A. I’m undecided. It may be New Jersey or but I’m not sure. It really depends on which sibling I decide to develop a story around once South Beach is finished. If it’s Latrell’s story then the setting will be in Texas or Montana. If it’s Jaiden’s story then it’ll be framed by the character of New Jersey.
Q. What is the best advice you’ve received about starting a novel?
A. Romance writer, Mary Balogh said it best when she wrote, “Begin (a novel) by showing rather than telling. Action is an attention-getter. Present it uncluttered by explanation that can come later. The very lack of explanation can be part of the hook because it arouses questions: Who are these people? What is going on here? What is going to happen next?” It’s a piece of wonderful advice.
Q. Do you like using secondary characters, and if so what is one of your rules of thumb for inclusion in your novels.
A. I LOVE using secondary characters because no one lives in a vacuum and it would be a disservice to not include the colors and daily nuisances that other people bring to a setting. The best friend that calls during the heroine’s workday, the brother that has an opinion on the hero’s latest conquest. I can’t think of one of my favorite movies that didn’t include great supporting characters that I enjoyed just as much as I did the leads. As far as rules go, I think the best advice would be something that Romance writer, Susan Wiggs said, "The function of the secondary characters is to complicate the lives of, and contrast with, the main characters." Just keep that in mind and you’ll be on the right track.
I’m a writer so I see the world a little differently from… let’s say doctors, teachers, mechanics, reporters and politicians. Everyday I may hear or see something that may end up in the pages of my novel. Sometimes, I wish I wore a baseball cap that read, “Be careful because I write drama.”
Wow, I wonder if that warning would even work. Some people may become leery to say anything to me for a day or so then my cap will be forgotten and once again small secrets and idiosyncrasies will be revealed in personal interactions. That’s one of the BIG reason why I love writing.

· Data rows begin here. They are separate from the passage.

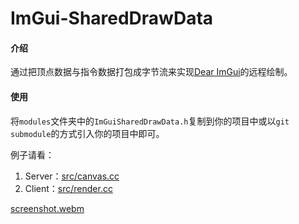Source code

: # ImGui-SharedDrawData

#### 介绍

通过把顶点数据与指令数据打包成字节流来实现[Dear ImGui](https://github.com/ocornut/imgui.git)的远程绘制。

#### 使用

将`modules`文件夹中的`ImGuiSharedDrawData.h`复制到你的项目中或以`git submodule`的方式引入你的项目中即可。

例子请看：

1. Server：[src/canvas.cc](https://github.com/Bzi-Han/ImGui-SharedDrawData/blob/main/src/canvas.cc)
2. Client：[src/render.cc](https://github.com/Bzi-Han/ImGui-SharedDrawData/blob/main/src/render.cc)

[screenshot.webm](https://github.com/Bzi-Han/ImGui-SharedDrawData/assets/75075077/6069ebfa-cc19-484c-8879-185b6b878dca)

There are times when funny things happen and you just want to capture it in a way that transcends re-telling the story for the umpteenth time on a cell phone conversation or in an email.
I can think of a couple of things that happened today alone that will end up in my novel because people provide a wealth of material. Is it hard to work a main job and write on the side? Yes, but it’s the personal interactions of my main job that makes my writing shine. It also challenges me to get my scenes just right. There’s nothing more frustrating than to have a very funny situation happen in real life and not be able to capture the moment perfectly in writing. As you can guess, I have much respect for screenplay writers because they strive for that real-life feel with every scene they develop.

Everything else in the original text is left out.